### Problem statement
Every line of the data that contains the string "soundofhope" must be copied.

### Data to examine
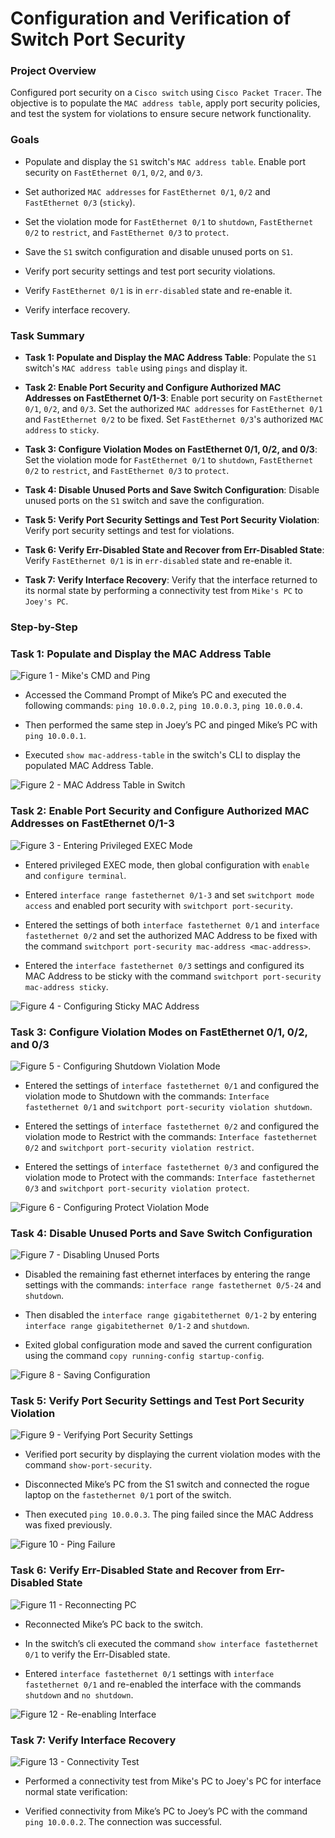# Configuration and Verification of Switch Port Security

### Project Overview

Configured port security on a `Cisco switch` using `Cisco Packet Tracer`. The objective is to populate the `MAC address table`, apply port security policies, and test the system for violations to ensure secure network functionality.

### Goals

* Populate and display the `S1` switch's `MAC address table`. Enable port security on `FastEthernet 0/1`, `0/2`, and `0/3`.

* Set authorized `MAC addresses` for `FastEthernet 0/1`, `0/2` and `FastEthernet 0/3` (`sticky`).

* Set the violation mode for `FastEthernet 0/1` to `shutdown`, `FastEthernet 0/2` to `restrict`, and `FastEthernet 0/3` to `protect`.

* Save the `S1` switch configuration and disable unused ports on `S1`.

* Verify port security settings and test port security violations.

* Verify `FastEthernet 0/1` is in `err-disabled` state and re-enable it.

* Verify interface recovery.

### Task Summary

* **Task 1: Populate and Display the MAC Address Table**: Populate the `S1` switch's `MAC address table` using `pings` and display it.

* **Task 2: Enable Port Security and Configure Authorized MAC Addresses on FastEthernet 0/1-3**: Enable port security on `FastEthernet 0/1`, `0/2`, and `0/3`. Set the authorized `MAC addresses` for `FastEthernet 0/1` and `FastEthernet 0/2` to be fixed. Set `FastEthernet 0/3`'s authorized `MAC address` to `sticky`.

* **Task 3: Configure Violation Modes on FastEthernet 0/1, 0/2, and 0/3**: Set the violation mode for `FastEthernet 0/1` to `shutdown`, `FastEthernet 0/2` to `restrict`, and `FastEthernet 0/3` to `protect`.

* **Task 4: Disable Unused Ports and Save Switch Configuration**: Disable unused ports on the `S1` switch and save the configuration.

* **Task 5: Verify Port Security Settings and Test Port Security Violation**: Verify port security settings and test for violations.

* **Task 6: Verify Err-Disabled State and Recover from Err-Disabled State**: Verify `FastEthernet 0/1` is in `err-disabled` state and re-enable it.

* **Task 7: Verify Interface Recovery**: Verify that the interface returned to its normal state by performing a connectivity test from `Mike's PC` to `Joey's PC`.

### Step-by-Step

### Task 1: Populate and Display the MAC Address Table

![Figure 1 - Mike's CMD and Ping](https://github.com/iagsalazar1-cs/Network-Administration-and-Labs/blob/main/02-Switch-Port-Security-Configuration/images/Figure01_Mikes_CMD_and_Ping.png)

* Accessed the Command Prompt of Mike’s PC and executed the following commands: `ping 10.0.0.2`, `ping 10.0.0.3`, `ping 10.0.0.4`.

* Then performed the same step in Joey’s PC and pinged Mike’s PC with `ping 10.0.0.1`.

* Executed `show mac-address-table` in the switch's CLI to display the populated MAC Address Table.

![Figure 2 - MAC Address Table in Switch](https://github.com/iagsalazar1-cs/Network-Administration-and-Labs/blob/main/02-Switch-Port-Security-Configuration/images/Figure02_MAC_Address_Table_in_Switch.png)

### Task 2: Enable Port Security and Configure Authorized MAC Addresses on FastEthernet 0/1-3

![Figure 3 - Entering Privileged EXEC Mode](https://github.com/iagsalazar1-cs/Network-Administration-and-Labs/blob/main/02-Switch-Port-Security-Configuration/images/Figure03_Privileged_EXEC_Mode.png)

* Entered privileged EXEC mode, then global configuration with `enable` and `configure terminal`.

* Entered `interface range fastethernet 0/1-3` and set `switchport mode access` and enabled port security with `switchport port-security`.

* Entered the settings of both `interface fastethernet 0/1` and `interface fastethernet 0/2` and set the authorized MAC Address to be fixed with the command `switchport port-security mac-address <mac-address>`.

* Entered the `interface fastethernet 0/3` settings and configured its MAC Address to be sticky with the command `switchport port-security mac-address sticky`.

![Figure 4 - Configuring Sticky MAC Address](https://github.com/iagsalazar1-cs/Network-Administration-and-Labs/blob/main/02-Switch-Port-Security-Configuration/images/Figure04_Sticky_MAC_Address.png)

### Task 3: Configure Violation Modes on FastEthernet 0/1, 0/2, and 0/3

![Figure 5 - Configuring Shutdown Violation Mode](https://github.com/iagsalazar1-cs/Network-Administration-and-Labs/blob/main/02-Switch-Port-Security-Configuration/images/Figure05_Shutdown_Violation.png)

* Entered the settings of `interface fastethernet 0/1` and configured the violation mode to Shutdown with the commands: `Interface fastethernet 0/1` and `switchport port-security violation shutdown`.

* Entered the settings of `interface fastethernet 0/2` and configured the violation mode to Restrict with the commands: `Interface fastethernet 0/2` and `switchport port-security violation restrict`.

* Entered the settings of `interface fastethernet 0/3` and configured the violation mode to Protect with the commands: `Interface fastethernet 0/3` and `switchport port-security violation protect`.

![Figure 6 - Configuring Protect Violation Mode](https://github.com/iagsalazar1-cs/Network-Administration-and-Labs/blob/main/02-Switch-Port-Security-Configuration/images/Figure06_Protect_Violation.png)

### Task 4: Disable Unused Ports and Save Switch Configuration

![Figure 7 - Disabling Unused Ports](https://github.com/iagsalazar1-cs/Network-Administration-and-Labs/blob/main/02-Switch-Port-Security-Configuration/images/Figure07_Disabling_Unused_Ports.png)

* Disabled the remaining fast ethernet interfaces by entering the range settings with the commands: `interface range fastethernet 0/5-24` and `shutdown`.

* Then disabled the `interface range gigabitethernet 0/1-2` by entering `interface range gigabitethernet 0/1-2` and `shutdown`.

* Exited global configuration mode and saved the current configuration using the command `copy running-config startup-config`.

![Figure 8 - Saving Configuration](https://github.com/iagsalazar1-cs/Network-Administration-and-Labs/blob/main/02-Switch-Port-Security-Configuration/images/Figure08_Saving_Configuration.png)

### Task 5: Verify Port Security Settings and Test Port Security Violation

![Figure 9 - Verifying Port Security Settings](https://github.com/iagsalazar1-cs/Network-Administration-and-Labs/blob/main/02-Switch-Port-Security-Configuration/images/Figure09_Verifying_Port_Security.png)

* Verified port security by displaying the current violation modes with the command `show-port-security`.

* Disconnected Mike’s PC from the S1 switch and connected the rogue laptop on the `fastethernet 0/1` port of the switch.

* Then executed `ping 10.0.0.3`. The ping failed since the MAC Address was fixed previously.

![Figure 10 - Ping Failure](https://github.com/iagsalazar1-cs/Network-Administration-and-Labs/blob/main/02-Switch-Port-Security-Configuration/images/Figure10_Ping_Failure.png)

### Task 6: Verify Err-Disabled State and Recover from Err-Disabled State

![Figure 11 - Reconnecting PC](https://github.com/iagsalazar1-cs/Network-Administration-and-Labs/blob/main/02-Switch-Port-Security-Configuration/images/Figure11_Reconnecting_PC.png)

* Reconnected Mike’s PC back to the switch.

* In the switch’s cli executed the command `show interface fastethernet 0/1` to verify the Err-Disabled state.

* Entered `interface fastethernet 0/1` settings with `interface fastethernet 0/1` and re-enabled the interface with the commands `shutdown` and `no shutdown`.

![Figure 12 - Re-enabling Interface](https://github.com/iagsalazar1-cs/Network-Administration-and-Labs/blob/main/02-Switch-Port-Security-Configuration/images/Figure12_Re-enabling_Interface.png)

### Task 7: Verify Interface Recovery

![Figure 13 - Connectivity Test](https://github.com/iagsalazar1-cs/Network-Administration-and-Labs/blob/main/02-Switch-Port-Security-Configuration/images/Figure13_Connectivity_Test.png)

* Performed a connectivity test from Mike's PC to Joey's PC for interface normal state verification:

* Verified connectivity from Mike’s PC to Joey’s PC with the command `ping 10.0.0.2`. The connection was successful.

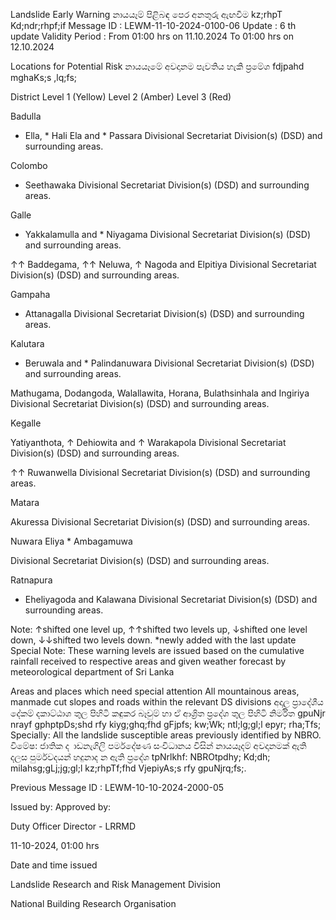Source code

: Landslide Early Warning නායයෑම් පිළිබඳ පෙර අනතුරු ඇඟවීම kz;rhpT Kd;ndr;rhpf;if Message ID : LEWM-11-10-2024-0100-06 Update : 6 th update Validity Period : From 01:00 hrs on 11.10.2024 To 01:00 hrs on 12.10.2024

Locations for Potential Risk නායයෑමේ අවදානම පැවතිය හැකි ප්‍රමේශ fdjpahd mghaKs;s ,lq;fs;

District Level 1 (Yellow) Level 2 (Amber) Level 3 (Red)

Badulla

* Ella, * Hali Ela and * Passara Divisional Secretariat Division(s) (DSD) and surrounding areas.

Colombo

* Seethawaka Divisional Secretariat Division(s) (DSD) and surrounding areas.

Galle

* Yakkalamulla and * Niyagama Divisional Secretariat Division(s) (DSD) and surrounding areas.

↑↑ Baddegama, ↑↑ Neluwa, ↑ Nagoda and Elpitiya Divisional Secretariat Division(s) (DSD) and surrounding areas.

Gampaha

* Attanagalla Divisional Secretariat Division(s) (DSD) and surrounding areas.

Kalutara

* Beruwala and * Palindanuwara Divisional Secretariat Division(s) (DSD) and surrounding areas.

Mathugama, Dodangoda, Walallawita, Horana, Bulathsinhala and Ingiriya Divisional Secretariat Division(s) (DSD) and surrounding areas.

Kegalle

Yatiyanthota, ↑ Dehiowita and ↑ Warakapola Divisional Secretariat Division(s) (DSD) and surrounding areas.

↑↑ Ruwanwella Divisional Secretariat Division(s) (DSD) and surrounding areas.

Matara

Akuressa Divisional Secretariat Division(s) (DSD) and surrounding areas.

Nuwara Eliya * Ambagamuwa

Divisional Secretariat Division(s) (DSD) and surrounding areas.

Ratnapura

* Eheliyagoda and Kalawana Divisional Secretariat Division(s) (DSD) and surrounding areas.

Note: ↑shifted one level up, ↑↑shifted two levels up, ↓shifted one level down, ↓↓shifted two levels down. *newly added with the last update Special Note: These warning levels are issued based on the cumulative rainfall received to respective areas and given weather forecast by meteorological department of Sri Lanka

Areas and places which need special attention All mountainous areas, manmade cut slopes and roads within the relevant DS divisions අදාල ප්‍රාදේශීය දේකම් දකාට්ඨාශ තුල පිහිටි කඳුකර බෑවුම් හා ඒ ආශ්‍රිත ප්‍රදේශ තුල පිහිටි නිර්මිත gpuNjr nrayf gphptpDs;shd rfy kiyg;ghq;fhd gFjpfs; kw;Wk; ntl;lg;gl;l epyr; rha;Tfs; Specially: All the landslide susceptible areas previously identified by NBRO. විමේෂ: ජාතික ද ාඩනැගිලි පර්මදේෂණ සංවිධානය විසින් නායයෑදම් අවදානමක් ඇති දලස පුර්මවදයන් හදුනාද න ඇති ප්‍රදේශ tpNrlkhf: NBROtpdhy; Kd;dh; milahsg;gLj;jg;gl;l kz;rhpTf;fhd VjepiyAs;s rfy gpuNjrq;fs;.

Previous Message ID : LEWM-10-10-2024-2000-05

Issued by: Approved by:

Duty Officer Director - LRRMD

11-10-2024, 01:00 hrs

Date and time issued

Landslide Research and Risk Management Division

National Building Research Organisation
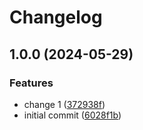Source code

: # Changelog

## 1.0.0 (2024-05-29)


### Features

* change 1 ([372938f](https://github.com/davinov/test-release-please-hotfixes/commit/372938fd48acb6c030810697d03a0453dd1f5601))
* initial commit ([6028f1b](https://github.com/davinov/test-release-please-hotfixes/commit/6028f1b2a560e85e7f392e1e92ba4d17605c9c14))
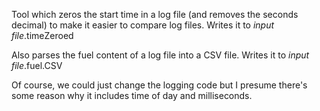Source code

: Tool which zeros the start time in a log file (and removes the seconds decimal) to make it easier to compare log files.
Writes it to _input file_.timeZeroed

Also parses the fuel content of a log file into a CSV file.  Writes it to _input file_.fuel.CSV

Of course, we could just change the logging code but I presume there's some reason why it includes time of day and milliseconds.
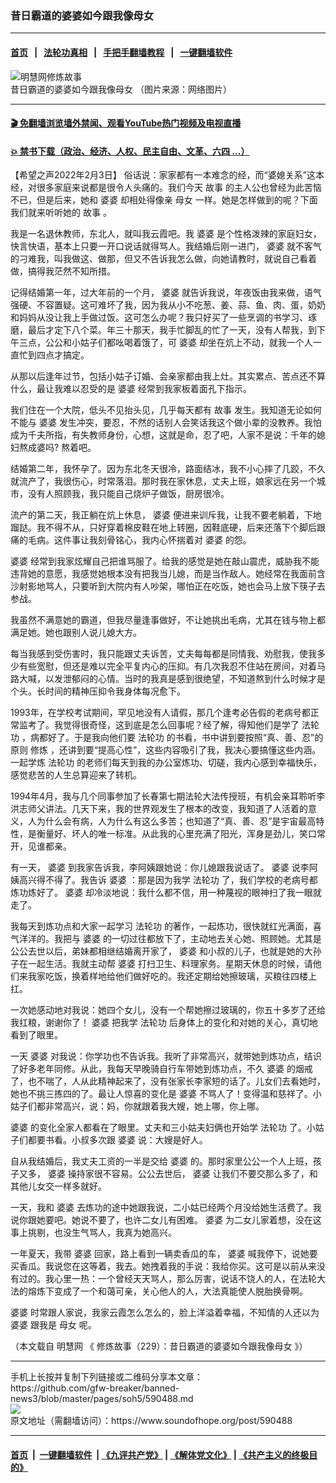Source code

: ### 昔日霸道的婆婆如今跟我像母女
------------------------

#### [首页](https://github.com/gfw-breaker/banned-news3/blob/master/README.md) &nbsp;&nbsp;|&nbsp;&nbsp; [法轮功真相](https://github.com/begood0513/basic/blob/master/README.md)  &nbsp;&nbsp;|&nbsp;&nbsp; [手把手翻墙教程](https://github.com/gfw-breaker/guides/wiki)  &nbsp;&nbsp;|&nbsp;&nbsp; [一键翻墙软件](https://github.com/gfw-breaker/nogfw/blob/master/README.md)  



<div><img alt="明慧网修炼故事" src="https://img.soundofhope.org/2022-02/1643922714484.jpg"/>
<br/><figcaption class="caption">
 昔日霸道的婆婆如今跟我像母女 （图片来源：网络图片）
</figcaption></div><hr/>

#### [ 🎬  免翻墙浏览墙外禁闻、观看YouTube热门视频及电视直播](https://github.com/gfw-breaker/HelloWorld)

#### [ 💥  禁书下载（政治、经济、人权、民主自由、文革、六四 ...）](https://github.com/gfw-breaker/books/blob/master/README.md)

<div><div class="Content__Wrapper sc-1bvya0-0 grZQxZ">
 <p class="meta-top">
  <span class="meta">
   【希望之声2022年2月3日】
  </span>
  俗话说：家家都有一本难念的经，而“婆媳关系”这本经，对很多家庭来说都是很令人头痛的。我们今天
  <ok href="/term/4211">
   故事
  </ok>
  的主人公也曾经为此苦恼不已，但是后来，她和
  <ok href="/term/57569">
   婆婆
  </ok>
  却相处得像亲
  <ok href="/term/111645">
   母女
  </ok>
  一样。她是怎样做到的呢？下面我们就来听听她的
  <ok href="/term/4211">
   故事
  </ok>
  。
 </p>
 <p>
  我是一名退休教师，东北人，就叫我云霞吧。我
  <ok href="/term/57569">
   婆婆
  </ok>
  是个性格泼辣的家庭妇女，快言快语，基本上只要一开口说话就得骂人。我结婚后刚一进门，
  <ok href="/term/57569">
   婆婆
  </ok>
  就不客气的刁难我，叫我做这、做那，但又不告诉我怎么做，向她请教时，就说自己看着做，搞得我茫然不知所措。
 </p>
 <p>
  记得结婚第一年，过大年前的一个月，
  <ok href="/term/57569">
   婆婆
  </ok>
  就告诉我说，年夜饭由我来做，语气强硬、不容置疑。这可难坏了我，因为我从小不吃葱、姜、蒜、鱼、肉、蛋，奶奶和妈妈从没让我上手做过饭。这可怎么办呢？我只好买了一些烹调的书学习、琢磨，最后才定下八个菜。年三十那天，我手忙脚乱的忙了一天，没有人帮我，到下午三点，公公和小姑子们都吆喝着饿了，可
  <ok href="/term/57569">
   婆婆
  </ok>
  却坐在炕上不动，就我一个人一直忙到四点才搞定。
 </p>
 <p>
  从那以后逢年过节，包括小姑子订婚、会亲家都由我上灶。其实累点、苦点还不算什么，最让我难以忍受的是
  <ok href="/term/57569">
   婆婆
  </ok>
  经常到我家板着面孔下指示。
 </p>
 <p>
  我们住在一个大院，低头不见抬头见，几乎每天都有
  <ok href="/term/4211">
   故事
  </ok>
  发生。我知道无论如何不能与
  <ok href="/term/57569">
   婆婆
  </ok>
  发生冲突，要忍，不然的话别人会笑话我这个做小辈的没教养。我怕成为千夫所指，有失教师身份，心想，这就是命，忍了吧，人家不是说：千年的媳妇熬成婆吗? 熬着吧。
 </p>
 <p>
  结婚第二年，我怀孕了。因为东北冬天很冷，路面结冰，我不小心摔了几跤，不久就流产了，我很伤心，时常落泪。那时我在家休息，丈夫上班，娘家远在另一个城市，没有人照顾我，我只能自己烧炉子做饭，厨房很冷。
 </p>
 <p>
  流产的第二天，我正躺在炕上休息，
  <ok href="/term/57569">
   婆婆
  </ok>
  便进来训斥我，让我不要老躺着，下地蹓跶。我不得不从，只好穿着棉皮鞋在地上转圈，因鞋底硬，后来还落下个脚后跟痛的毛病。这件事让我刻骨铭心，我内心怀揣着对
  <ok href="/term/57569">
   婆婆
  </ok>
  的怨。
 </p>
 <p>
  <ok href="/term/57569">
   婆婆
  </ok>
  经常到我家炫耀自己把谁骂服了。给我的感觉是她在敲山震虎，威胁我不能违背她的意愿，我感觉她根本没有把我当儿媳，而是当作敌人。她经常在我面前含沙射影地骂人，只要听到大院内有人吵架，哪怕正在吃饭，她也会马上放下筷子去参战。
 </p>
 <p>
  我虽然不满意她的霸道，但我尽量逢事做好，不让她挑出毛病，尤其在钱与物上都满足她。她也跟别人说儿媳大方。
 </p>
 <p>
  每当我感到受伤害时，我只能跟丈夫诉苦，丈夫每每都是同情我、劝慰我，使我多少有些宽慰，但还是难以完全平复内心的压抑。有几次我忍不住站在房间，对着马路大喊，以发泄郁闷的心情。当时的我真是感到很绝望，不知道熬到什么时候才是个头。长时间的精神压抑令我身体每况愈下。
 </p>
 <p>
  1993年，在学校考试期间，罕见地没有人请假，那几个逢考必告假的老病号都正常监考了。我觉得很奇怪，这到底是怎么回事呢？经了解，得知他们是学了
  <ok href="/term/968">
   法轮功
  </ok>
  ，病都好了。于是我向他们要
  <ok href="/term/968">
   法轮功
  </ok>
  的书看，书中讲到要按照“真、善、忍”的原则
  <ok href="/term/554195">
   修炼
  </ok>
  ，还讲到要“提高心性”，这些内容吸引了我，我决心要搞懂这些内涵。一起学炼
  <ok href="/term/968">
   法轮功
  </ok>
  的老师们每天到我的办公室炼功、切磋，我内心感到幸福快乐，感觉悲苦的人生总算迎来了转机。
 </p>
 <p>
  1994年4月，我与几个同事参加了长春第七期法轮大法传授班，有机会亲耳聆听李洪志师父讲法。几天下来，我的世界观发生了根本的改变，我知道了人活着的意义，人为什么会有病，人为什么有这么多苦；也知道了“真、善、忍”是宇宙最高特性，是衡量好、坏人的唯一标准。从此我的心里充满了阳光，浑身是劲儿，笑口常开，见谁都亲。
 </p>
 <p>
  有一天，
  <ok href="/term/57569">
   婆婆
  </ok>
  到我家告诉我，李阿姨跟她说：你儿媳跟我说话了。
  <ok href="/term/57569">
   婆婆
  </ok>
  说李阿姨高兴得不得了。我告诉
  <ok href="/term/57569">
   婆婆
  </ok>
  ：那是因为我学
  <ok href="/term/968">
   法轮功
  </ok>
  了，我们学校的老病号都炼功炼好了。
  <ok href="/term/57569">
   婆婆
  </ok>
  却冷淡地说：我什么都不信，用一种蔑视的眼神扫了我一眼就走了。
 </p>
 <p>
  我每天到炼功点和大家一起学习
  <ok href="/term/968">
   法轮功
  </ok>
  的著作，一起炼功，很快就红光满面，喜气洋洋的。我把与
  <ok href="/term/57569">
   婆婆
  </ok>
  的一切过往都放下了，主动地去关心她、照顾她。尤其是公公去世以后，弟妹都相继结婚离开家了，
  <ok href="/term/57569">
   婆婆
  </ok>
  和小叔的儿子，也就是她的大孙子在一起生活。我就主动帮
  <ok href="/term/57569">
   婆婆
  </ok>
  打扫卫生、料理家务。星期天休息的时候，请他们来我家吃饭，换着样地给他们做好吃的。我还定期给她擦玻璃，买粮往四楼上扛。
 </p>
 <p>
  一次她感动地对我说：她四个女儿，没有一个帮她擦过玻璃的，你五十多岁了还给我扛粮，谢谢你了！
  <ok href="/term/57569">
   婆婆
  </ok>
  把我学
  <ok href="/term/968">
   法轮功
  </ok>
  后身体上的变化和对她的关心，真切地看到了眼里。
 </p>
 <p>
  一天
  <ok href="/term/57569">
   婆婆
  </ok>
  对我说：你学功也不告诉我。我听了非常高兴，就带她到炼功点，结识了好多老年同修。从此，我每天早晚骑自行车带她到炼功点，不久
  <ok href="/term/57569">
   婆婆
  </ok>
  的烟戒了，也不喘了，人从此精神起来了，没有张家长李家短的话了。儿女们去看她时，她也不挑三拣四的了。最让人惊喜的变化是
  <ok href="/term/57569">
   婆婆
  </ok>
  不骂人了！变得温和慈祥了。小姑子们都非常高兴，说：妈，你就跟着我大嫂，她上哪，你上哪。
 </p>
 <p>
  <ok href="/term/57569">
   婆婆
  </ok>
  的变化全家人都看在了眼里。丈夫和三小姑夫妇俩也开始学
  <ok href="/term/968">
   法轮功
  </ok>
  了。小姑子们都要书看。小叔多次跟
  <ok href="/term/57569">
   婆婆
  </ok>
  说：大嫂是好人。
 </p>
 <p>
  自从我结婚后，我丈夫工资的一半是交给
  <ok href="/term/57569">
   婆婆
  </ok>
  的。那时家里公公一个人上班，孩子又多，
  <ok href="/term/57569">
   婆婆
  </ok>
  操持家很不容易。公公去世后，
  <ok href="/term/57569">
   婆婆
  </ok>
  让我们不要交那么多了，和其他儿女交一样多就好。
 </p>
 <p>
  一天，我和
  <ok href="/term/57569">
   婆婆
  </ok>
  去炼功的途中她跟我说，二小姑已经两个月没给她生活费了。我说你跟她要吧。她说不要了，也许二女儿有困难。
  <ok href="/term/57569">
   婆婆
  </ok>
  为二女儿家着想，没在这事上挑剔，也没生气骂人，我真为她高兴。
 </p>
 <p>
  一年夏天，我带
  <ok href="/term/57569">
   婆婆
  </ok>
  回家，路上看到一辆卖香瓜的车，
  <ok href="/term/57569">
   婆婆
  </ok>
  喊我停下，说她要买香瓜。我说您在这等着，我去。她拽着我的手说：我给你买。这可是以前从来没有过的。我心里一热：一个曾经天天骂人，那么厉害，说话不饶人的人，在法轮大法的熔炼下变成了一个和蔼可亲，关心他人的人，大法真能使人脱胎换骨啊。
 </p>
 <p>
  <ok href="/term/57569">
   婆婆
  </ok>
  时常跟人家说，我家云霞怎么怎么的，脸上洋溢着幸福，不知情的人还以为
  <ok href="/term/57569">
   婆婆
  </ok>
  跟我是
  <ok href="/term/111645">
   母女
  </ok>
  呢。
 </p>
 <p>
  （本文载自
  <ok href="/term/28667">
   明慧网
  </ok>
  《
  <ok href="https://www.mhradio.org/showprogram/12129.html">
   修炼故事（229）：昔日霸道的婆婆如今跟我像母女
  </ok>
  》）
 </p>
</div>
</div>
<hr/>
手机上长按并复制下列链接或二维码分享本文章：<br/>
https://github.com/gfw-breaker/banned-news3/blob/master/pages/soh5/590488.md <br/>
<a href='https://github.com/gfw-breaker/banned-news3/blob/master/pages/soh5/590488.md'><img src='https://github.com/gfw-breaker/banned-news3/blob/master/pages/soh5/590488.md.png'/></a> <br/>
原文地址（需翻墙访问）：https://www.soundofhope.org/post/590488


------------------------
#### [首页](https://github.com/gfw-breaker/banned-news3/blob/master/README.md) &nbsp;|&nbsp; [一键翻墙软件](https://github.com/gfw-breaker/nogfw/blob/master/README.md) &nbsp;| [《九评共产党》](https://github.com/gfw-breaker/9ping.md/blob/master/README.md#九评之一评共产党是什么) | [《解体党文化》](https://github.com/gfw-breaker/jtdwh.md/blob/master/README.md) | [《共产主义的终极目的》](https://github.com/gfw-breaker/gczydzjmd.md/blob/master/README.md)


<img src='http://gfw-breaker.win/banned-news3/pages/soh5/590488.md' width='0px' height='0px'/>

### Response area
<div><img alt="明慧网修炼故事" src="https://img.soundofhope.org/2022-02/1643922714484.jpg"/>
原文地址（需翻墙访问）：https://www.soundofhope.org/post/590488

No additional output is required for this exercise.